Plusieurs projets ont été inspectés hier dans la région d’Oran par le ministre de l’Industrie et des Mines, Abdeslam Bouchouareb, lors d’une visite qui l’a conduit notamment au complexe sidérurgique du groupe turc Tosyali, à l’usine de production des tubes en acier appartenant au groupe ETRHB et au site de Total lubrifiants Algérie.

Dès le début de sa visite, le ministre s’est rendu au complexe sidérurgique Tosyali Holging implanté dans la commune de Bethioua pour superviser l’entrée en marche de la seconde ligne de production de l’usine pour porter la production annuelle du complexe à 3,5 millions de tonnes d’ici le mois d’août prochain. Selon le responsable de Tosyali Holding, l’usine qui produit actuellement 1,6 million de tonnes d’acier a réalisé un chiffre d’affaires de 750 millions de dollars en 2016, dont 500 millions dollars restent en Algérie. «Le chiffre d’affaires prévu en 2018 est de 2 milliards de dollars», a ajouté le même responsable, précisant que « le chiffre d’affaire du groupe turc atteindra le seuil des 3 milliards de dollars pour une production globale de 5,5 millions de tonnes dont 2 millions représentant la capacité de production de l’usine en produits pleins en 2019 ». La production de complexe Tosyali alimentera entre autres l’industrie de l’automobile, la filière de l’électroménager, le secteur du bâtiment et de la transformation. Cette nouvelle capacité de production en fer et acier permet au marché national de s’approvisionner auprès du producteur national qui a entamé ses activités en Algérie en 2014. Il emploie actuellement 1 500 employés, en attendant d’atteindre les 4 000 lorsque le complexe tournera à pleine capacité. Les projections à moyen terme du ministre du secteur convergent vers une autosuffisance en acier, rond à béton, en fer et autres produits sidérurgiques tels que les produits pleins et aciers plats.

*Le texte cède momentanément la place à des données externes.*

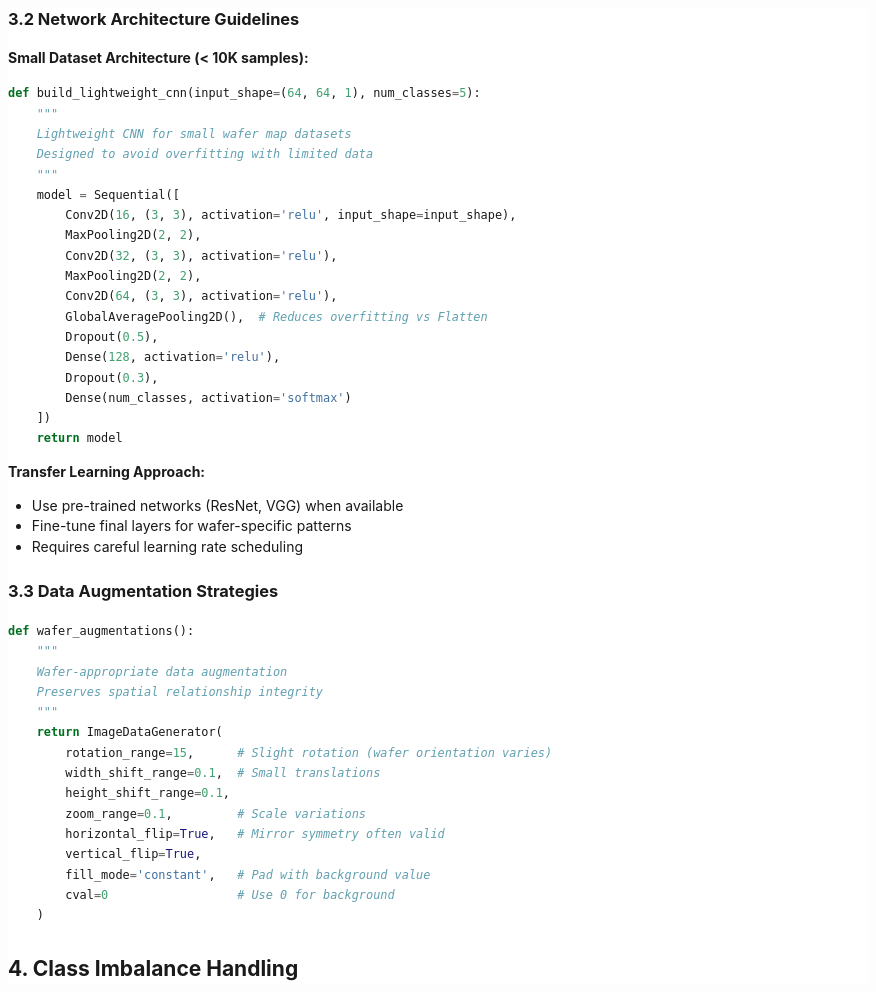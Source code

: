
 ```python
```

### 3.2 Network Architecture Guidelines

**Small Dataset Architecture (< 10K samples):**
```python
def build_lightweight_cnn(input_shape=(64, 64, 1), num_classes=5):
    """
    Lightweight CNN for small wafer map datasets
    Designed to avoid overfitting with limited data
    """
    model = Sequential([
        Conv2D(16, (3, 3), activation='relu', input_shape=input_shape),
        MaxPooling2D(2, 2),
        Conv2D(32, (3, 3), activation='relu'),
        MaxPooling2D(2, 2),
        Conv2D(64, (3, 3), activation='relu'),
        GlobalAveragePooling2D(),  # Reduces overfitting vs Flatten
        Dropout(0.5),
        Dense(128, activation='relu'),
        Dropout(0.3),
        Dense(num_classes, activation='softmax')
    ])
    return model
```

**Transfer Learning Approach:**
- Use pre-trained networks (ResNet, VGG) when available
- Fine-tune final layers for wafer-specific patterns
- Requires careful learning rate scheduling

### 3.3 Data Augmentation Strategies

```python
def wafer_augmentations():
    """
    Wafer-appropriate data augmentation
    Preserves spatial relationship integrity
    """
    return ImageDataGenerator(
        rotation_range=15,      # Slight rotation (wafer orientation varies)
        width_shift_range=0.1,  # Small translations
        height_shift_range=0.1,
        zoom_range=0.1,         # Scale variations
        horizontal_flip=True,   # Mirror symmetry often valid
        vertical_flip=True,
        fill_mode='constant',   # Pad with background value
        cval=0                  # Use 0 for background
    )
```

## 4. Class Imbalance Handling
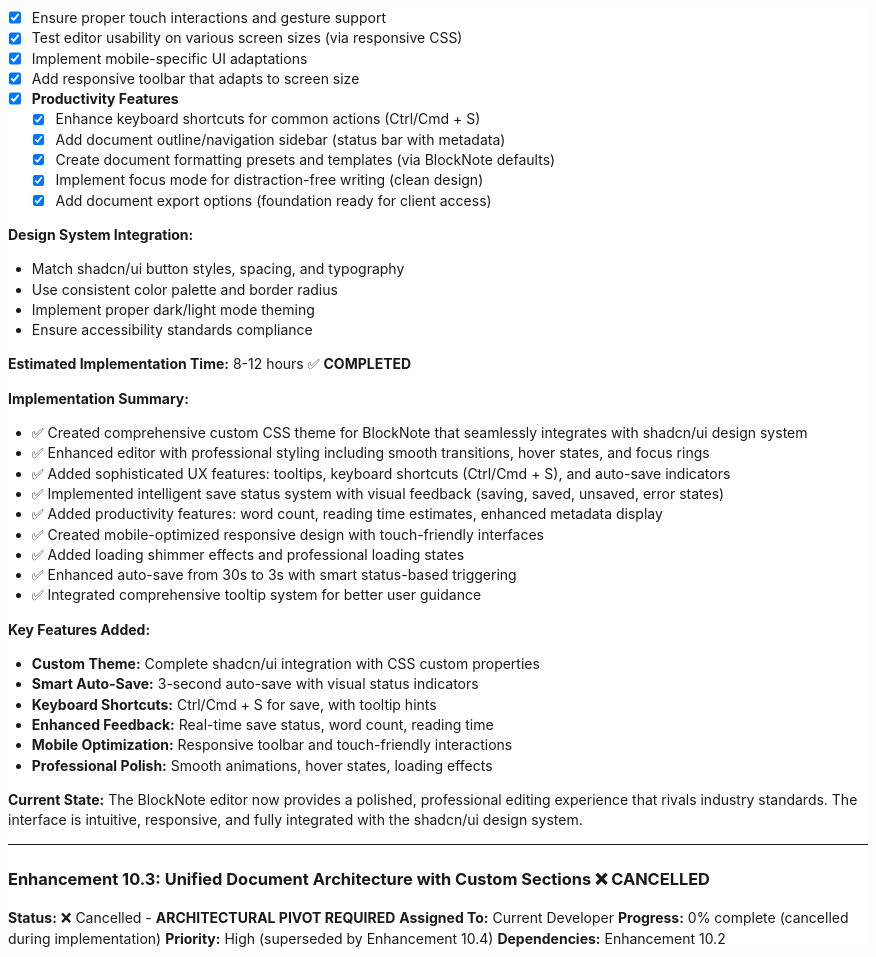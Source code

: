   - [x] Ensure proper touch interactions and gesture support
  - [x] Test editor usability on various screen sizes (via responsive CSS)
  - [x] Implement mobile-specific UI adaptations
  - [x] Add responsive toolbar that adapts to screen size
- [x] **Productivity Features**
  - [x] Enhance keyboard shortcuts for common actions (Ctrl/Cmd + S)
  - [x] Add document outline/navigation sidebar (status bar with metadata)
  - [x] Create document formatting presets and templates (via BlockNote defaults)
  - [x] Implement focus mode for distraction-free writing (clean design)
  - [x] Add document export options (foundation ready for client access)

**Design System Integration:**
- Match shadcn/ui button styles, spacing, and typography
- Use consistent color palette and border radius
- Implement proper dark/light mode theming
- Ensure accessibility standards compliance

**Estimated Implementation Time:** 8-12 hours ✅ **COMPLETED**

**Implementation Summary:**
- ✅ Created comprehensive custom CSS theme for BlockNote that seamlessly integrates with shadcn/ui design system
- ✅ Enhanced editor with professional styling including smooth transitions, hover states, and focus rings
- ✅ Added sophisticated UX features: tooltips, keyboard shortcuts (Ctrl/Cmd + S), and auto-save indicators
- ✅ Implemented intelligent save status system with visual feedback (saving, saved, unsaved, error states)
- ✅ Added productivity features: word count, reading time estimates, enhanced metadata display
- ✅ Created mobile-optimized responsive design with touch-friendly interfaces
- ✅ Added loading shimmer effects and professional loading states
- ✅ Enhanced auto-save from 30s to 3s with smart status-based triggering
- ✅ Integrated comprehensive tooltip system for better user guidance

**Key Features Added:**
- **Custom Theme:** Complete shadcn/ui integration with CSS custom properties
- **Smart Auto-Save:** 3-second auto-save with visual status indicators
- **Keyboard Shortcuts:** Ctrl/Cmd + S for save, with tooltip hints
- **Enhanced Feedback:** Real-time save status, word count, reading time
- **Mobile Optimization:** Responsive toolbar and touch-friendly interactions
- **Professional Polish:** Smooth animations, hover states, loading effects

**Current State:** The BlockNote editor now provides a polished, professional editing experience that rivals industry standards. The interface is intuitive, responsive, and fully integrated with the shadcn/ui design system.

---

### Enhancement 10.3: Unified Document Architecture with Custom Sections ❌ CANCELLED
**Status:** ❌ Cancelled - **ARCHITECTURAL PIVOT REQUIRED**
**Assigned To:** Current Developer
**Progress:** 0% complete (cancelled during implementation)
**Priority:** High (superseded by Enhancement 10.4)
**Dependencies:** Enhancement 10.2
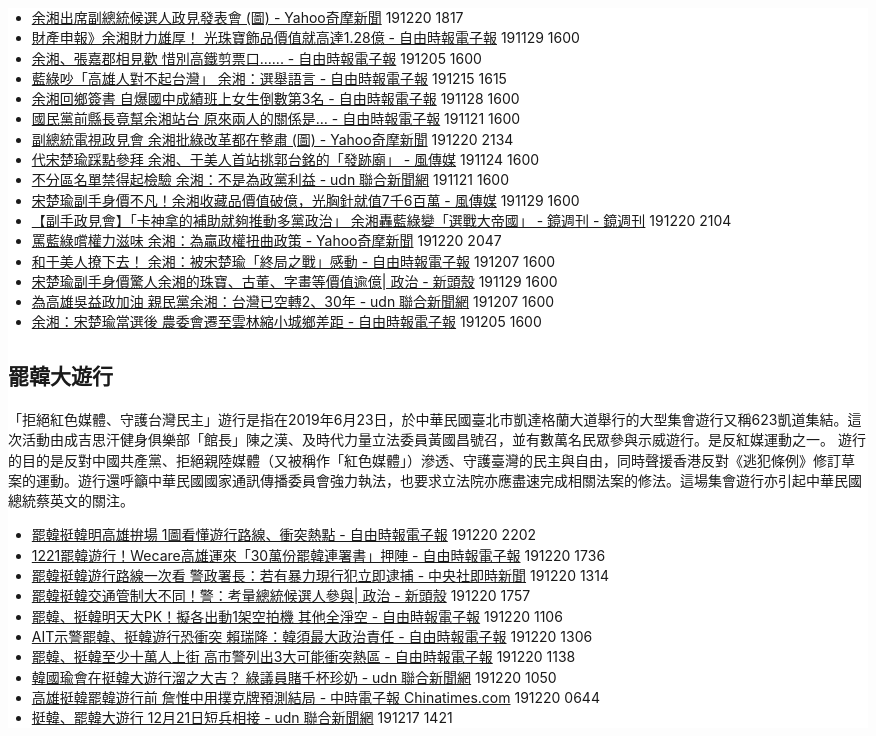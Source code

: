 - [余湘出席副總統候選人政見發表會 (圖) - Yahoo奇摩新聞](https://tw.news.yahoo.com/%E4%BD%99%E6%B9%98%E5%87%BA%E5%B8%AD%E5%89%AF%E7%B8%BD%E7%B5%B1%E5%80%99%E9%81%B8%E4%BA%BA%E6%94%BF%E8%A6%8B%E7%99%BC%E8%A1%A8%E6%9C%83-%E5%9C%96-101748575.html "余湘出席副總統候選人政見發表會 (圖) - Yahoo奇摩新聞") 191220 1817
- [財產申報》余湘財力雄厚！ 光珠寶飾品價值就高達1.28億 - 自由時報電子報](https://news.ltn.com.tw/news/politics/breakingnews/2993294 "財產申報》余湘財力雄厚！ 光珠寶飾品價值就高達1.28億 - 自由時報電子報") 191129 1600
- [余湘、張嘉郡相見歡 惜別高鐵剪票口...... - 自由時報電子報](https://news.ltn.com.tw/news/politics/breakingnews/2999529 "余湘、張嘉郡相見歡 惜別高鐵剪票口...... - 自由時報電子報") 191205 1600
- [藍綠吵「高雄人對不起台灣」 余湘：選舉語言 - 自由時報電子報](https://news.ltn.com.tw/news/politics/breakingnews/3009869 "藍綠吵「高雄人對不起台灣」 余湘：選舉語言 - 自由時報電子報") 191215 1615
- [余湘回鄉簽書 自爆國中成績班上女生倒數第3名 - 自由時報電子報](https://news.ltn.com.tw/news/politics/breakingnews/2992878 "余湘回鄉簽書 自爆國中成績班上女生倒數第3名 - 自由時報電子報") 191128 1600
- [國民黨前縣長竟幫余湘站台 原來兩人的關係是… - 自由時報電子報](https://news.ltn.com.tw/news/politics/breakingnews/2985595 "國民黨前縣長竟幫余湘站台 原來兩人的關係是… - 自由時報電子報") 191121 1600
- [副總統電視政見會 余湘批綠改革都在整肅 (圖) - Yahoo奇摩新聞](https://tw.news.yahoo.com/%E5%89%AF%E7%B8%BD%E7%B5%B1%E9%9B%BB%E8%A6%96%E6%94%BF%E8%A6%8B%E6%9C%83-%E4%BD%99%E6%B9%98%E6%89%B9%E7%B6%A0%E6%94%B9%E9%9D%A9%E9%83%BD%E5%9C%A8%E6%95%B4%E8%82%85-%E5%9C%96-133453206.html "副總統電視政見會 余湘批綠改革都在整肅 (圖) - Yahoo奇摩新聞") 191220 2134
- [代宋楚瑜踩點參拜 余湘、于美人首站挑郭台銘的「發跡廟」 - 風傳媒](https://www.storm.mg/article/1985107 "代宋楚瑜踩點參拜 余湘、于美人首站挑郭台銘的「發跡廟」 - 風傳媒") 191124 1600
- [不分區名單禁得起檢驗 余湘：不是為政黨利益 - udn 聯合新聞網](https://udn.com/news/story/6656/4179138 "不分區名單禁得起檢驗 余湘：不是為政黨利益 - udn 聯合新聞網") 191121 1600
- [宋楚瑜副手身價不凡！余湘收藏品價值破億，光胸針就值7千6百萬 - 風傳媒](https://www.storm.mg/article/2006579 "宋楚瑜副手身價不凡！余湘收藏品價值破億，光胸針就值7千6百萬 - 風傳媒") 191129 1600
- [【副手政見會】「卡神拿的補助就夠推動多黨政治」 余湘轟藍綠變「選戰大帝國」 - 鏡週刊 - 鏡週刊](https://www.mirrormedia.mg/story/20191220inv006/ "【副手政見會】「卡神拿的補助就夠推動多黨政治」 余湘轟藍綠變「選戰大帝國」 - 鏡週刊 - 鏡週刊") 191220 2104
- [罵藍綠嚐權力滋味 余湘：為贏政權扭曲政策 - Yahoo奇摩新聞](https://tw.news.yahoo.com/video/%E7%BD%B5%E8%97%8D%E7%B6%A0%E5%9A%90%E6%AC%8A%E5%8A%9B%E6%BB%8B%E5%91%B3-%E4%BD%99%E6%B9%98-%E7%82%BA%E8%B4%8F%E6%94%BF%E6%AC%8A%E6%89%AD%E6%9B%B2%E6%94%BF%E7%AD%96-124014652.html "罵藍綠嚐權力滋味 余湘：為贏政權扭曲政策 - Yahoo奇摩新聞") 191220 2047
- [和于美人撩下去！ 余湘：被宋楚瑜「終局之戰」感動 - 自由時報電子報](https://news.ltn.com.tw/news/politics/breakingnews/3001943 "和于美人撩下去！ 余湘：被宋楚瑜「終局之戰」感動 - 自由時報電子報") 191207 1600
- [宋楚瑜副手身價驚人余湘的珠寶、古董、字畫等價值逾億| 政治 - 新頭殼](https://newtalk.tw/news/view/2019-11-29/333488 "宋楚瑜副手身價驚人余湘的珠寶、古董、字畫等價值逾億| 政治 - 新頭殼") 191129 1600
- [為高雄吳益政加油 親民黨余湘：台灣已空轉2、30年 - udn 聯合新聞網](https://udn.com/news/story/6656/4212325 "為高雄吳益政加油 親民黨余湘：台灣已空轉2、30年 - udn 聯合新聞網") 191207 1600
- [余湘：宋楚瑜當選後 農委會遷至雲林縮小城鄉差距 - 自由時報電子報](https://news.ltn.com.tw/news/politics/breakingnews/2999370 "余湘：宋楚瑜當選後 農委會遷至雲林縮小城鄉差距 - 自由時報電子報") 191205 1600

## 罷韓大遊行

「拒絕紅色媒體、守護台灣民主」遊行是指在2019年6月23日，於中華民國臺北市凱達格蘭大道舉行的大型集會遊行又稱623凱道集結。這次活動由成吉思汗健身俱樂部「館長」陳之漢、及時代力量立法委員黃國昌號召，並有數萬名民眾參與示威遊行。是反紅媒運動之一。
遊行的目的是反對中國共產黨、拒絕親陸媒體（又被稱作「紅色媒體」）滲透、守護臺灣的民主與自由，同時聲援香港反對《逃犯條例》修訂草案的運動。遊行還呼籲中華民國國家通訊傳播委員會強力執法，也要求立法院亦應盡速完成相關法案的修法。這場集會遊行亦引起中華民國總統蔡英文的關注。
- [罷韓挺韓明高雄拚場 1圖看懂遊行路線、衝突熱點 - 自由時報電子報](https://news.ltn.com.tw/news/life/breakingnews/3015524 "罷韓挺韓明高雄拚場 1圖看懂遊行路線、衝突熱點 - 自由時報電子報") 191220 2202
- [1221罷韓遊行！Wecare高雄運來「30萬份罷韓連署書」押陣 - 自由時報電子報](https://news.ltn.com.tw/news/politics/breakingnews/3015372 "1221罷韓遊行！Wecare高雄運來「30萬份罷韓連署書」押陣 - 自由時報電子報") 191220 1736
- [罷韓挺韓遊行路線一次看 警政署長：若有暴力現行犯立即逮捕 - 中央社即時新聞](https://www.cna.com.tw/news/firstnews/201912200060.aspx "罷韓挺韓遊行路線一次看 警政署長：若有暴力現行犯立即逮捕 - 中央社即時新聞") 191220 1314
- [罷韓挺韓交通管制大不同！警：考量總統候選人參與| 政治 - 新頭殼](https://newtalk.tw/news/view/2019-12-20/343382 "罷韓挺韓交通管制大不同！警：考量總統候選人參與| 政治 - 新頭殼") 191220 1757
- [罷韓、挺韓明天大PK！擬各出動1架空拍機 其他全淨空 - 自由時報電子報](https://news.ltn.com.tw/news/politics/breakingnews/3014843 "罷韓、挺韓明天大PK！擬各出動1架空拍機 其他全淨空 - 自由時報電子報") 191220 1106
- [AIT示警罷韓、挺韓遊行恐衝突 賴瑞隆：韓須最大政治責任 - 自由時報電子報](https://news.ltn.com.tw/news/politics/breakingnews/3014948 "AIT示警罷韓、挺韓遊行恐衝突 賴瑞隆：韓須最大政治責任 - 自由時報電子報") 191220 1306
- [罷韓、挺韓至少十萬人上街 高市警列出3大可能衝突熱區 - 自由時報電子報](https://news.ltn.com.tw/news/politics/breakingnews/3014926 "罷韓、挺韓至少十萬人上街 高市警列出3大可能衝突熱區 - 自由時報電子報") 191220 1138
- [韓國瑜會在挺韓大遊行溜之大吉？ 綠議員賭千杯珍奶 - udn 聯合新聞網](https://udn.com/news/story/6656/4238246 "韓國瑜會在挺韓大遊行溜之大吉？ 綠議員賭千杯珍奶 - udn 聯合新聞網") 191220 1050
- [高雄挺韓罷韓遊行前 詹惟中用撲克牌預測結局 - 中時電子報 Chinatimes.com](https://www.chinatimes.com/realtimenews/20191220001911-260407 "高雄挺韓罷韓遊行前 詹惟中用撲克牌預測結局 - 中時電子報 Chinatimes.com") 191220 0644
- [挺韓、罷韓大遊行 12月21日短兵相接 - udn 聯合新聞網](https://udn.com/news/story/11311/4231760 "挺韓、罷韓大遊行 12月21日短兵相接 - udn 聯合新聞網") 191217 1421
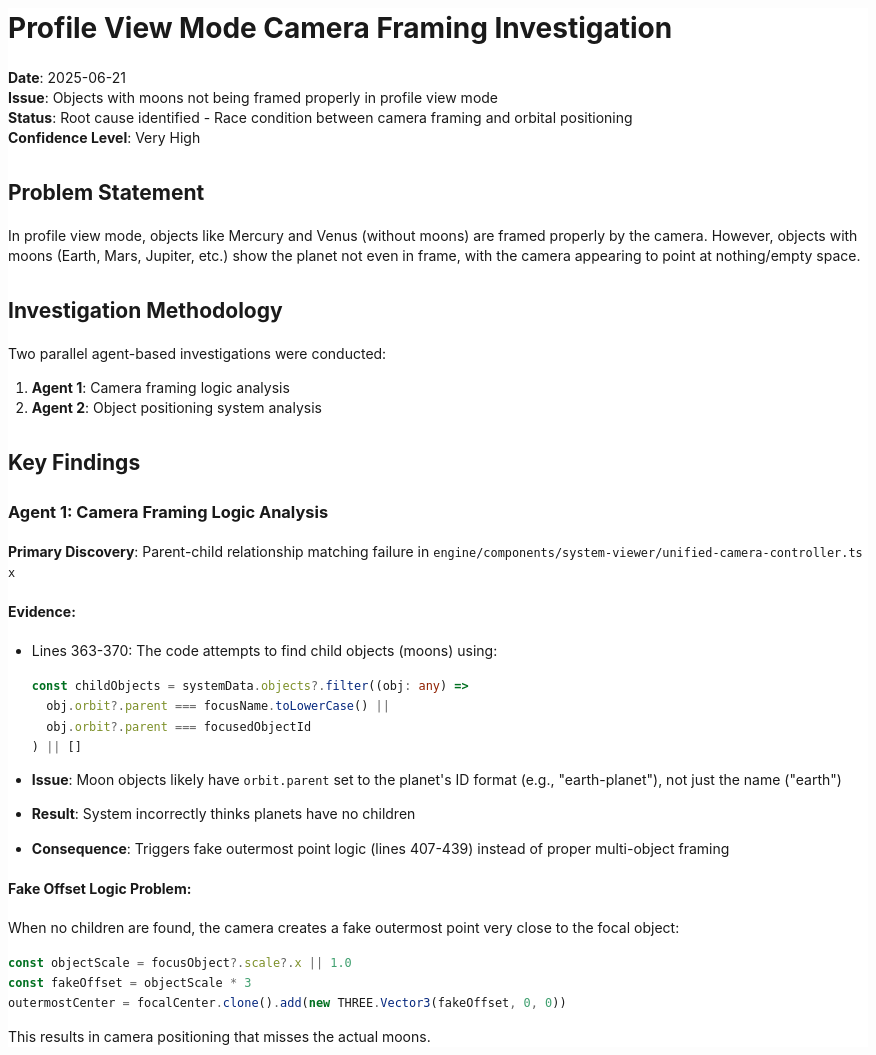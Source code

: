 # Profile View Mode Camera Framing Investigation

**Date**: 2025-06-21  
**Issue**: Objects with moons not being framed properly in profile view mode  
**Status**: Root cause identified - Race condition between camera framing and orbital positioning  
**Confidence Level**: Very High  

## Problem Statement

In profile view mode, objects like Mercury and Venus (without moons) are framed properly by the camera. However, objects with moons (Earth, Mars, Jupiter, etc.) show the planet not even in frame, with the camera appearing to point at nothing/empty space.

## Investigation Methodology

Two parallel agent-based investigations were conducted:
1. **Agent 1**: Camera framing logic analysis
2. **Agent 2**: Object positioning system analysis

## Key Findings

### Agent 1: Camera Framing Logic Analysis

**Primary Discovery**: Parent-child relationship matching failure in `engine/components/system-viewer/unified-camera-controller.tsx`

#### Evidence:
- Lines 363-370: The code attempts to find child objects (moons) using:
  ```typescript
  const childObjects = systemData.objects?.filter((obj: any) => 
    obj.orbit?.parent === focusName.toLowerCase() || 
    obj.orbit?.parent === focusedObjectId
  ) || []
  ```

- **Issue**: Moon objects likely have `orbit.parent` set to the planet's ID format (e.g., "earth-planet"), not just the name ("earth")
- **Result**: System incorrectly thinks planets have no children
- **Consequence**: Triggers fake outermost point logic (lines 407-439) instead of proper multi-object framing

#### Fake Offset Logic Problem:
When no children are found, the camera creates a fake outermost point very close to the focal object:
```typescript
const objectScale = focusObject?.scale?.x || 1.0
const fakeOffset = objectScale * 3
outermostCenter = focalCenter.clone().add(new THREE.Vector3(fakeOffset, 0, 0))
```

This results in camera positioning that misses the actual moons.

L’usine de lubrifiants au point mort
Au cours de sa visite dans la capitale de l’Ouest, Abdeslam Bouchouareb a également visité le site où devait être conçue l’usine de production de lubrifiants de la firme Total Algérie. Les travaux de réalisation de l’usine devaient être lancés en 2014 dans la zone industrielle de Bethioua, mais l’ouvrage est toujours au point mort. Une situation qui a provoqué l’ire du ministre qui a rejeté les arguments avancés pour expliquer le retard dans la réalisation de l’usine par le Directeur général de la filiale du groupe français, « en dépit des facilitations accordées » par le gouvernement algérien. « Je n’accepte pas ce retard. Vous nous faites perdre notre temps et vous perdez le vôtre », a lancé Abdeslam Bouchouareb à Bernard Cardo, le Directeur général de la société Total Lubrifiant. « Je pouvais bien permettre à d’autres opérateurs d’investir dans ce domaine. L’Algérie perd de la devise dans l’importation des lubrifiants », a affirmé le ministre de l’Industrie et des Mines. Pour sa part, Bernard Cardo a voulu se justifier en dénonçant « le manque de ressource humaine ». Le coût de réalisation de l’usine de lubrifiants s’élève à près de 40 millions d’euros, selon le Directeur général de la filiale du groupe français, qui a indiqué que la production de cette usine va au-delà des besoins algériens, en huiles et lubrifiants. « La demande nationale sera satisfaite. Une autre partie de la production sera exportée », a encore ajouté Bernard Cardo, qui promet de lancer, sous peu, la construction de cette usine. En attendant son installation, la filiale du groupe Total continue à importer ses produits pour les vendre en l’état sur le sol algérien. Une activité qui semble beaucoup plus juteuse sur le plan commercial que la production de ces mêmes produits, d’où peut-être la lenteur prise dans sa réalisation.

Production de 450 000 tonnes de tubes en acier
Toujours dans la zone industrielle de Bethioua, un autre projet est en cours de réalisation à cadence soutenue. Il s’agit de l’usine de production de tubes destinés au transport des produits pétroliers et au secteur de l’hydraulique. L’entrée en phase de production de cette unité, implantée sur 25 hectares, est attendue pour le mois de mars prochain. « Nous allons produire des tubes en acier.
Ce produit est actuellement importé et nous allons participer à réduire les importations du pays », nous dira le directeur des usines du groupe ETRHB, M. Allache, qui ajoutera que « la capité de production de l’usine est de 250 000 tonnes durant la première année. Dans la seconde étape, c’est-à-dire à partir de la troisième année, le volume de production atteindra les 450 000 tonnes pour un chiffre d’affaires de 13 milliards DA, contre 7 milliards DA de chiffre d’affaires attendu durant la première année d’activité ».